Saved data entries:
■ ■ ■ ■ ■

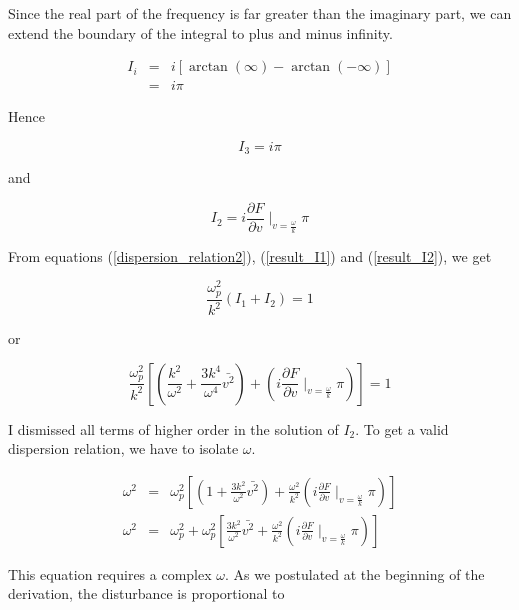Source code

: \documentclass[a4paper,10pt]{report}
\begin{document}
Since the real part of the frequency is far greater than the imaginary part, we can extend the boundary of the integral to plus and minus infinity.

\begin{eqnarray}
    I_i&=& i \left[ \arctan {(\infty)} - \arctan {(-\infty)} \right]\\
&=& i \pi
\end{eqnarray}

Hence

\begin{equation}
    I_3=i \pi
\end{equation}

and

\begin{equation}\label{result_I2}
    I_2=i \frac{\partial F}{\partial v}\mid_{v=\frac{\omega}{k}} \pi
\end{equation}

From equations (\ref{dispersion_relation2}), (\ref{result_I1}) and (\ref{result_I2}), we get

\begin{equation}\label{dispersion_relation_solved}
 \frac{ \omega_p^2}{ k^2}  (I_1+I_2) =1
\end{equation}

or

\begin{equation}\label{dispersion_relation_solved_2}
 \frac{ \omega_p^2}{ k^2}  \left[ \left(\frac{k^2}{\omega^2}  + \frac{3 k^4}{\omega^4} \bar{v^2} \right)+ \left(i \frac{\partial F}{\partial v}\mid_{v=\frac{\omega}{k}} \pi \right) \right] =1
\end{equation}

I dismissed all terms of higher order in the solution of $I_2$. To get a valid dispersion relation, we have to isolate $\omega$.

\begin{eqnarray}
\omega^2 &=&  \omega_p^2  \left[ \left( 1  + \frac{3 k^2}{\omega^2} \bar{v^2} \right)+ \frac{\omega^2}{k^2}\left(i \frac{\partial F}{\partial v}\mid_{v=\frac{\omega}{k}} \pi \right) \right]\\
\omega^2 &=& \omega_p^2 + \omega_p^2 \left[ \frac{3 k^2}{\omega^2} \bar{v^2} + \frac{\omega^2}{k^2}\left(i \frac{\partial F}{\partial v}\mid_{v=\frac{\omega}{k}} \pi \right) \right]
\end{eqnarray}

This equation requires a complex $\omega$. As we postulated at the beginning of the derivation, the disturbance is proportional to
\end{document}
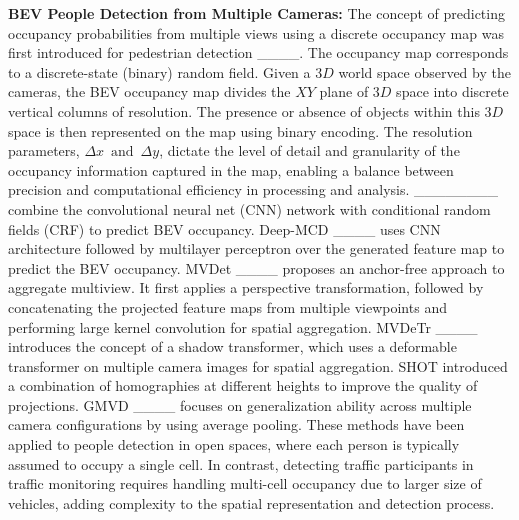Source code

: 
\textbf{BEV People Detection from Multiple Cameras:} The concept of predicting occupancy probabilities from multiple views using a discrete occupancy map was first introduced for pedestrian detection ____. The occupancy map corresponds to a discrete-state (binary) random field. Given a $3D$ world space observed by the cameras, the BEV occupancy map divides the $XY$ plane of $3D$ space into discrete vertical columns of resolution. The presence or absence of objects within this $3D$ space is then represented on the map using binary encoding. The resolution parameters, $\Delta x\, \text{ and }\, \Delta y$, dictate the level of detail and granularity of the occupancy information captured in the map, enabling a balance between precision and computational efficiency in processing and analysis. ________ combine the convolutional neural net (CNN) network with conditional random fields (CRF) to predict BEV occupancy. Deep-MCD ____ uses CNN architecture followed by multilayer perceptron over the generated feature map to predict the BEV occupancy. MVDet ____ proposes an anchor-free approach to aggregate multiview. It first applies a perspective transformation, followed by concatenating the projected feature maps from multiple viewpoints and performing large kernel convolution for spatial aggregation. MVDeTr ____ introduces the concept of a shadow transformer, which uses a deformable transformer on multiple camera images for spatial aggregation. SHOT \cite {song2021stacked} introduced a combination of homographies at different heights to improve the quality of projections. GMVD ____ focuses on generalization ability across multiple camera configurations by using average pooling. These methods have been applied to people detection in open spaces, where each person is typically assumed to occupy a single cell. In contrast, detecting traffic participants in traffic monitoring requires handling multi-cell occupancy due to larger size of vehicles, adding complexity to the spatial representation and detection process.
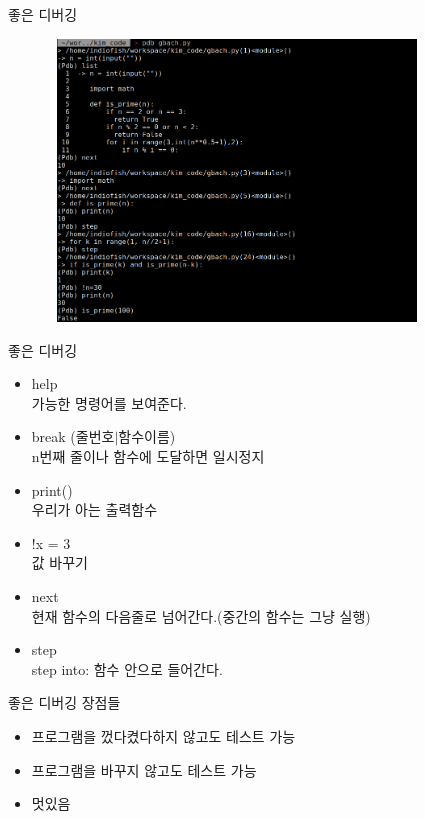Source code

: \documentclass{beamer}
\begin{document}
\begin{frame}[fragile]{좋은 디버깅}
\begin{figure}[H]
  \centering
  \includegraphics[width=100mm,height=75mm]{pdb_usage.png}
\end{figure}
\end{frame}

\begin{frame}{좋은 디버깅}
\begin{itemize}
  \item help\\
    가능한 명령어를 보여준다.
  \item break (줄번호$\vert$함수이름)\\
    n번째 줄이나 함수에 도달하면 일시정지
  \item print()\\
    우리가 아는 출력함수
  \item !x = 3\\
    값 바꾸기
  \item next\\
    현재 함수의 다음줄로 넘어간다.(중간의 함수는 그냥 실행)
  \item step\\
    step into: 함수 안으로 들어간다.
\end{itemize}
\end{frame}

\begin{frame}{좋은 디버깅}
장점들
\begin{itemize}
  \item 프로그램을 껐다켰다하지 않고도 테스트 가능
  \item 프로그램을 바꾸지 않고도 테스트 가능
  \item 멋있음
\end{itemize}
\end{frame}
\end{document}
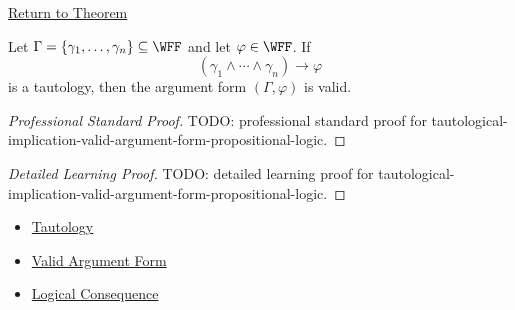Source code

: \newpage
{}
\label{prf:tautological-implication-valid-argument-form-propositional-logic}

\begin{remark*}[Return]
\hyperref[thm:tautological-implication-valid-argument-form-propositional-logic]{Return to Theorem}
\end{remark*}

\begin{theorem*}
Let \(\Gamma=\{\gamma_1,\ldots,\gamma_n\}\subseteq\WFF\) and let
\(\varphi\in\WFF\). If
\[
(\gamma_1\land\cdots\land\gamma_n)\to\varphi
\]
is a tautology, then the argument form \((\Gamma,\varphi)\) is valid.
\end{theorem*}

\begin{proof}[Professional Standard Proof]
\LRAProofBodyStart
TODO: professional standard proof for tautological-implication-valid-argument-form-propositional-logic.
\end{proof}

\begin{proof}[Detailed Learning Proof]
\LRAProofBodyStart
TODO: detailed learning proof for tautological-implication-valid-argument-form-propositional-logic.
\end{proof}

\begin{remark*}
\end{remark*}

\begin{dependencies}
\begin{itemize}
  \item \hyperref[def:tautology-propositional-logic]{Tautology}
  \item \hyperref[def:valid-argument-form-propositional-logic]{Valid Argument Form}
  \item \hyperref[def:logical-consequence-propositional-logic]{Logical Consequence}
\end{itemize}
\end{dependencies}

\clearpage
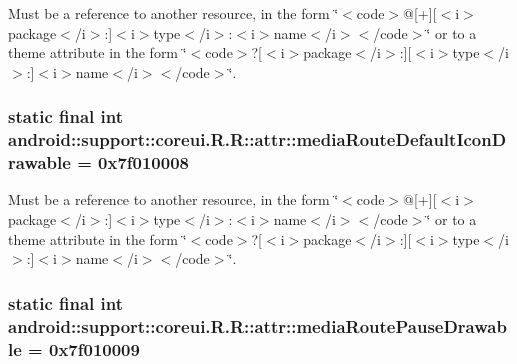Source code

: Must be a reference to another resource, in the form \char`\"{}$<$code$>$@\mbox{[}+\mbox{]}\mbox{[}$<$i$>$package$<$/i$>$:\mbox{]}$<$i$>$type$<$/i$>$:$<$i$>$name$<$/i$>$$<$/code$>$\char`\"{} or to a theme attribute in the form \char`\"{}$<$code$>$?\mbox{[}$<$i$>$package$<$/i$>$:\mbox{]}\mbox{[}$<$i$>$type$<$/i$>$:\mbox{]}$<$i$>$name$<$/i$>$$<$/code$>$\char`\"{}. \hypertarget{classandroid_1_1support_1_1coreui_1_1_r_1_1attr_4c699393cb9898ab4171b330f61da147}{
\subsubsection[{mediaRouteDefaultIconDrawable}]{\setlength{\rightskip}{0pt plus 5cm}static final int android::support::coreui.R.R::attr::mediaRouteDefaultIconDrawable = 0x7f010008}}
\label{classandroid_1_1support_1_1coreui_1_1_r_1_1attr_4c699393cb9898ab4171b330f61da147}


Must be a reference to another resource, in the form \char`\"{}$<$code$>$@\mbox{[}+\mbox{]}\mbox{[}$<$i$>$package$<$/i$>$:\mbox{]}$<$i$>$type$<$/i$>$:$<$i$>$name$<$/i$>$$<$/code$>$\char`\"{} or to a theme attribute in the form \char`\"{}$<$code$>$?\mbox{[}$<$i$>$package$<$/i$>$:\mbox{]}\mbox{[}$<$i$>$type$<$/i$>$:\mbox{]}$<$i$>$name$<$/i$>$$<$/code$>$\char`\"{}. \hypertarget{classandroid_1_1support_1_1coreui_1_1_r_1_1attr_b300d6e4169f8c7b92f82fce2874a88c}{
\subsubsection[{mediaRoutePauseDrawable}]{\setlength{\rightskip}{0pt plus 5cm}static final int android::support::coreui.R.R::attr::mediaRoutePauseDrawable = 0x7f010009}}
\label{classandroid_1_1support_1_1coreui_1_1_r_1_1attr_b300d6e4169f8c7b92f82fce2874a88c}


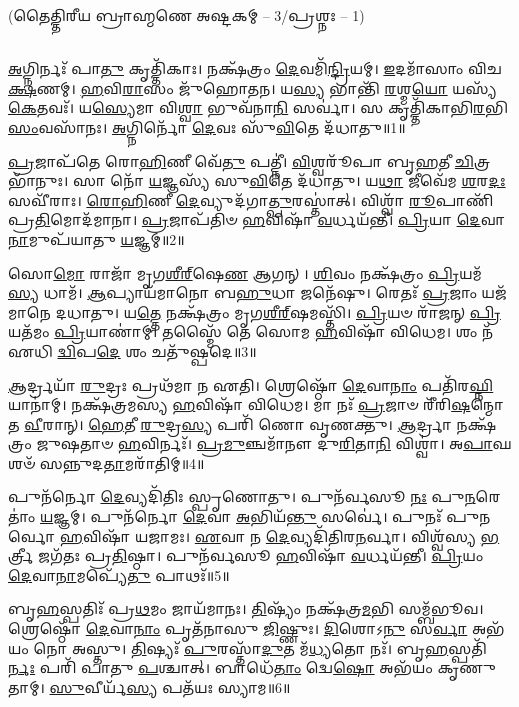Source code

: 
\vspace{-1ex}
\centerline{\scriptsize(𑌤𑍈𑌤𑍍𑌤𑌿𑌰𑍀𑌯 𑌬𑍍𑌰𑌾𑌹𑍍𑌮𑌣𑍇 𑌅𑌷𑍍𑌟𑌕𑌮𑍍 -- 3/𑌪𑍍𑌰𑌶𑍍𑌨𑌃 -- 1)}\mbox{}\\[-2em]

\-\ul{𑌅}\-𑌗𑍍𑌨𑌿𑌰𑍍𑌨𑌃᳴ 𑌪𑌾\-\ul{𑌤𑍁} 𑌕𑍃𑌤𑍍𑌤𑌿᳴𑌕𑌾𑌃।
𑌨𑌕𑍍𑌷᳴𑌤𑍍𑌰𑌂 \ul{𑌦𑍇}\-𑌵𑌮𑌿᳴\-\ul{𑌨𑍍𑌦𑍍𑌰𑌿}\-𑌯𑌮𑍍।
\-\ul{𑌇}\-𑌦𑌮𑌾᳴𑌸𑌾𑌂 𑌵𑌿𑌚\-\ul{𑌕𑍍𑌷}\-𑌣𑌮𑍍।
\-\ul{𑌹}\-𑌵𑌿\-\ul{𑌰𑌾}\-𑌸𑌂 𑌜𑍁᳴𑌹𑍋𑌤𑌨।
𑌯\-\ul{𑌸𑍍𑌯} 𑌭𑌾𑌨𑍍𑌤𑌿᳴ \ul{𑌰}\-𑌶𑍍𑌮\-\ul{𑌯𑍋} 𑌯𑌸𑍍𑌯᳴ \ul{𑌕𑍇}\-𑌤𑌵𑌃᳴।
𑌯\-\ul{𑌸𑍍𑌯𑍇}\-𑌮𑌾 𑌵𑌿\-\ul{𑌶𑍍𑌵𑌾} 𑌭𑍁𑌵᳴𑌨𑌾\-\ul{𑌨𑌿} 𑌸𑌰𑍍𑌵𑌾॑।
𑌸 𑌕𑍃𑌤𑍍𑌤𑌿᳴𑌕𑌾𑌭𑌿\-\-\ul{𑌰}\-𑌭𑌿\-\ul{𑌸𑌂}\-𑌵𑌸𑌾᳴𑌨𑌃।
\-\ul{𑌅}\-𑌗𑍍𑌨𑌿𑌰𑍍𑌨𑍋᳴ \ul{𑌦𑍇}\-𑌵𑌃 𑌸𑍁᳴\-\ul{𑌵𑌿}\-𑌤𑍇 𑌦᳴𑌧𑌾𑌤𑍁॥1॥ 

\-\ul{𑌪𑍍𑌰}\-𑌜𑌾𑌪᳴𑌤𑍇 𑌰𑍋\-\ul{𑌹𑌿}\-𑌣𑍀 𑌵𑍇᳴\-\ul{𑌤𑍁} 𑌪𑌤𑍍𑌨𑍀॑।
\-\ul{𑌵𑌿}\-𑌶𑍍𑌵𑌰𑍂᳴𑌪𑌾 𑌬𑍃\-\ul{𑌹}\-𑌤𑍀 \ul{𑌚𑌿}\-𑌤𑍍𑌰𑌭𑌾᳴𑌨𑍁𑌃।
𑌸𑌾 𑌨𑍋᳴ \ul{𑌯}\-𑌜𑍍𑌞𑌸𑍍𑌯᳴ 𑌸𑍁\-\ul{𑌵𑌿}\-𑌤𑍇 𑌦᳴𑌧𑌾𑌤𑍁।
𑌯\-\ul{𑌥𑌾} 𑌜𑍀𑌵𑍇᳴𑌮 \ul{𑌶}\-𑌰\-\ul{𑌦𑌃} 𑌸𑌵𑍀᳴𑌰𑌾𑌃।
\-\ul{𑌰𑍋}\-\-\ul{𑌹𑌿}\-𑌣𑍀 \ul{𑌦𑍇}\-𑌵𑍍𑌯𑍁𑌦᳴𑌗𑌾\-\ul{𑌤𑍍𑌪𑍁}\-𑌰𑌸𑍍𑌤𑌾॑𑌤𑍍।
𑌵𑌿𑌶𑍍𑌵𑌾᳴ \ul{𑌰𑍂}\-𑌪𑌾𑌣𑌿᳴ 𑌪𑍍𑌰\-\ul{𑌤𑌿}\-𑌮𑍋𑌦᳴𑌮𑌾𑌨𑌾।
\-\ul{𑌪𑍍𑌰}\-𑌜𑌾𑌪᳴𑌤𑌿𑍞 \ul{𑌹}\-𑌵𑌿𑌷𑌾᳴ \ul{𑌵}\-𑌰𑍍𑌧𑌯᳴𑌨𑍍𑌤𑍀।
\-\ul{𑌪𑍍𑌰𑌿}\-𑌯𑌾 \ul{𑌦𑍇}\-𑌵𑌾\-\ul{𑌨𑌾}\-𑌮𑍁𑌪᳴𑌯𑌾𑌤𑍁 \ul{𑌯}\-𑌜𑍍𑌞𑌮𑍍॥2॥ 

𑌸𑍋\-\ul{𑌮𑍋} 𑌰𑌾𑌜𑌾᳴ 𑌮𑍃𑌗\-\ul{𑌶𑍀}\-\ul{𑌰𑍍}‌𑌷𑍇\-\ul{𑌣} 𑌆𑌗𑌨𑍍।
\-\ul{𑌶𑌿}\-𑌵𑌂 𑌨𑌕𑍍𑌷᳴𑌤𑍍𑌰𑌂 \ul{𑌪𑍍𑌰𑌿}\-𑌯𑌮᳴\-\ul{𑌸𑍍𑌯} 𑌧𑌾𑌮᳴।
\-\ul{𑌆}\-𑌪𑍍𑌯𑌾𑌯᳴𑌮𑌾𑌨𑍋 𑌬\-\ul{𑌹𑍁}\-𑌧𑌾 𑌜𑌨𑍇᳴𑌷𑍁।
𑌰𑍇𑌤𑌃᳴ \ul{𑌪𑍍𑌰}\-𑌜𑌾𑌂 𑌯𑌜᳴𑌮𑌾𑌨𑍇 𑌦𑌧𑌾𑌤𑍁।
𑌯\-\ul{𑌤𑍍𑌤𑍇} 𑌨𑌕𑍍𑌷᳴𑌤𑍍𑌰𑌂 𑌮𑍃𑌗\-\ul{𑌶𑍀}\-\ul{𑌰𑍍}‌𑌷𑌮𑌸𑍍𑌤𑌿᳴।
\-\ul{𑌪𑍍𑌰𑌿}\-𑌯𑍞 𑌰𑌾᳴𑌜𑌨𑍍 \ul{𑌪𑍍𑌰𑌿}\-𑌯𑌤᳴𑌮𑌂 \ul{𑌪𑍍𑌰𑌿}\-𑌯𑌾𑌣𑌾॑𑌮𑍍।
𑌤𑌸𑍍𑌮𑍈᳴ 𑌤𑍇 𑌸𑍋𑌮 \ul{𑌹}\-𑌵𑌿𑌷𑌾᳴ 𑌵𑌿𑌧𑍇𑌮।
𑌶𑌂 𑌨᳴ 𑌏𑌧𑌿 \ul{𑌦𑍍𑌵𑌿}\-𑌪\-\ul{𑌦𑍇} 𑌶𑌂 𑌚𑌤𑍁᳴𑌷𑍍𑌪𑌦𑍇॥3॥ 

\-\ul{𑌆}\-𑌰𑍍𑌦𑍍𑌰𑌯𑌾᳴ \ul{𑌰𑍁}\-𑌦𑍍𑌰𑌃 𑌪𑍍𑌰𑌥᳴𑌮𑌾 𑌨 𑌏𑌤𑌿।
𑌶𑍍𑌰𑍇𑌷𑍍𑌠𑍋᳴ \ul{𑌦𑍇}\-𑌵𑌾\-\ul{𑌨𑌾𑌂} 𑌪𑌤𑌿᳴𑌰\-\ul{𑌘𑍍𑌨𑌿}\-𑌯𑌾𑌨𑌾॑𑌮𑍍।
𑌨𑌕𑍍𑌷᳴𑌤𑍍𑌰𑌮𑌸𑍍𑌯 \ul{𑌹}\-𑌵𑌿𑌷𑌾᳴ 𑌵𑌿𑌧𑍇𑌮।
𑌮𑌾 𑌨𑌃᳴ \ul{𑌪𑍍𑌰}\-𑌜𑌾𑍞 𑌰𑍀᳴𑌰𑌿\-\ul{𑌷}\-𑌨𑍍𑌮𑍋𑌤 \ul{𑌵𑍀}\-𑌰𑌾𑌨𑍍।
\-\ul{𑌹𑍇}\-𑌤𑍀 \ul{𑌰𑍁}\-𑌦𑍍𑌰\-\ul{𑌸𑍍𑌯} 𑌪𑌰𑌿᳴ 𑌣𑍋 𑌵𑍃𑌣𑌕𑍍𑌤𑍁।
\-\ul{𑌆}\-𑌰𑍍𑌦𑍍𑌰𑌾 𑌨𑌕𑍍𑌷᳴𑌤𑍍𑌰𑌂 𑌜𑍁𑌷𑌤𑌾𑍞 \ul{𑌹}\-𑌵𑌿𑌰𑍍𑌨𑌃᳴।
\-\ul{𑌪𑍍𑌰}\-\-\ul{𑌮𑍁}\-𑌞𑍍𑌚𑌮𑌾᳴𑌨𑍗 𑌦𑍁\-\ul{𑌰𑌿}\-𑌤𑌾\-\ul{𑌨𑌿} 𑌵𑌿𑌶𑍍𑌵𑌾॑।
𑌅\-\ul{𑌪𑌾}\-𑌘𑌶𑍞᳴ 𑌸𑌨𑍍𑌨𑍁𑌦\-\ul{𑌤𑌾}\-𑌮𑌰𑌾᳴𑌤𑌿𑌮𑍍॥4॥ 

𑌪𑍁𑌨᳴𑌰𑍍𑌨𑍋 \ul{𑌦𑍇}\-𑌵𑍍𑌯𑌦𑌿᳴𑌤𑌿𑌃 𑌸𑍍𑌪𑍃𑌣𑍋𑌤𑍁।
𑌪𑍁𑌨᳴𑌰𑍍𑌵𑌸𑍂 \ul{𑌨𑌃} 𑌪𑍁\-\ul{𑌨}\-𑌰𑍇𑌤𑌾𑌂॑ \ul{𑌯}\-𑌜𑍍𑌞𑌮𑍍।
𑌪𑍁𑌨᳴𑌰𑍍𑌨𑍋 \ul{𑌦𑍇}\-𑌵𑌾 \ul{𑌅}\-𑌭𑌿𑌯᳴\-\ul{𑌨𑍍𑌤𑍁} 𑌸𑌰𑍍𑌵𑍇॑।
𑌪𑍁𑌨𑌃᳴ 𑌪𑍁𑌨𑌰𑍍𑌵𑍋 \ul{𑌹}\-𑌵𑌿𑌷𑌾᳴ 𑌯𑌜𑌾𑌮𑌃।
\-\ul{𑌏}\-𑌵𑌾 𑌨 \ul{𑌦𑍇}\-𑌵𑍍𑌯𑌦𑌿᳴𑌤𑌿𑌰\-\ul{𑌨}\-𑌰𑍍𑌵𑌾।
𑌵𑌿𑌶𑍍𑌵᳴𑌸𑍍𑌯 \ul{𑌭}\-𑌰𑍍𑌤𑍍𑌰𑍀 𑌜𑌗᳴𑌤𑌃 𑌪𑍍𑌰\-\ul{𑌤𑌿}\-𑌷𑍍𑌠𑌾।
𑌪𑍁𑌨᳴𑌰𑍍𑌵𑌸𑍂 \ul{𑌹}\-𑌵𑌿𑌷𑌾᳴ \ul{𑌵}\-𑌰𑍍𑌧𑌯᳴𑌨𑍍𑌤𑍀।
\-\ul{𑌪𑍍𑌰𑌿}\-𑌯𑌂 \ul{𑌦𑍇}\-𑌵𑌾\-\ul{𑌨𑌾}\-𑌮𑌪𑍍𑌯𑍇᳴\-\ul{𑌤𑍁} 𑌪𑌾𑌥𑌃᳴॥5॥ 

𑌬𑍃\-\ul{𑌹}\-𑌸𑍍𑌪𑌤𑌿𑌃᳴ 𑌪𑍍𑌰\-\ul{𑌥}\-𑌮𑌂 𑌜𑌾𑌯᳴𑌮𑌾𑌨𑌃।
\-\ul{𑌤𑌿}\-𑌷𑍍𑌯𑌂᳴ 𑌨𑌕𑍍𑌷᳴𑌤𑍍𑌰\-\ul{𑌮}\-𑌭𑌿 𑌸𑌮𑍍𑌬᳴𑌭𑍂𑌵।
𑌶𑍍𑌰𑍇𑌷𑍍𑌠𑍋᳴ \ul{𑌦𑍇}\-𑌵𑌾\-\ul{𑌨𑌾𑌂} 𑌪𑍃𑌤᳴𑌨𑌾𑌸𑍁 \ul{𑌜𑌿}\-𑌷𑍍𑌣𑍁𑌃।
\-\ul{𑌦𑌿}\-𑌶𑍋𑌽\-\ul{𑌨𑍁} 𑌸\-\ul{𑌰𑍍𑌵𑌾} 𑌅𑌭᳴𑌯𑌂 𑌨𑍋 𑌅𑌸𑍍𑌤𑍁।
\-\ul{𑌤𑌿}\-𑌷𑍍𑌯𑌃᳴ \ul{𑌪𑍁}\-𑌰𑌸𑍍𑌤𑌾᳴\-\ul{𑌦𑍁}\-𑌤 𑌮᳴\-\ul{𑌧𑍍𑌯}\-𑌤𑍋 𑌨𑌃᳴।
𑌬𑍃\-\ul{𑌹}\-𑌸𑍍𑌪𑌤𑌿᳴\-\ul{𑌰𑍍𑌨𑌃} 𑌪𑌰𑌿᳴ 𑌪𑌾𑌤𑍁 \ul{𑌪}\-𑌶𑍍𑌚𑌾𑌤𑍍।
𑌬𑌾𑌧𑍇᳴\-\ul{𑌤𑌾𑌂} 𑌦𑍍𑌵𑍇\-\ul{𑌷𑍋} 𑌅𑌭᳴𑌯𑌂 𑌕𑍃𑌣𑍁𑌤𑌾𑌮𑍍।
\-\ul{𑌸𑍁}\-𑌵𑍀𑌰𑍍𑌯᳴\-\ul{𑌸𑍍𑌯} 𑌪𑌤᳴𑌯𑌃 𑌸𑍍𑌯𑌾𑌮॥6॥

■ ■ ■ ■ ■

Gather all lines with the string "varphi" from the data.

Exercise output:
\(\varphi\in\WFF\). If
(\gamma_1\land\cdots\land\gamma_n)\to\varphi
is a tautology, then the argument form \((\Gamma,\varphi)\) is valid.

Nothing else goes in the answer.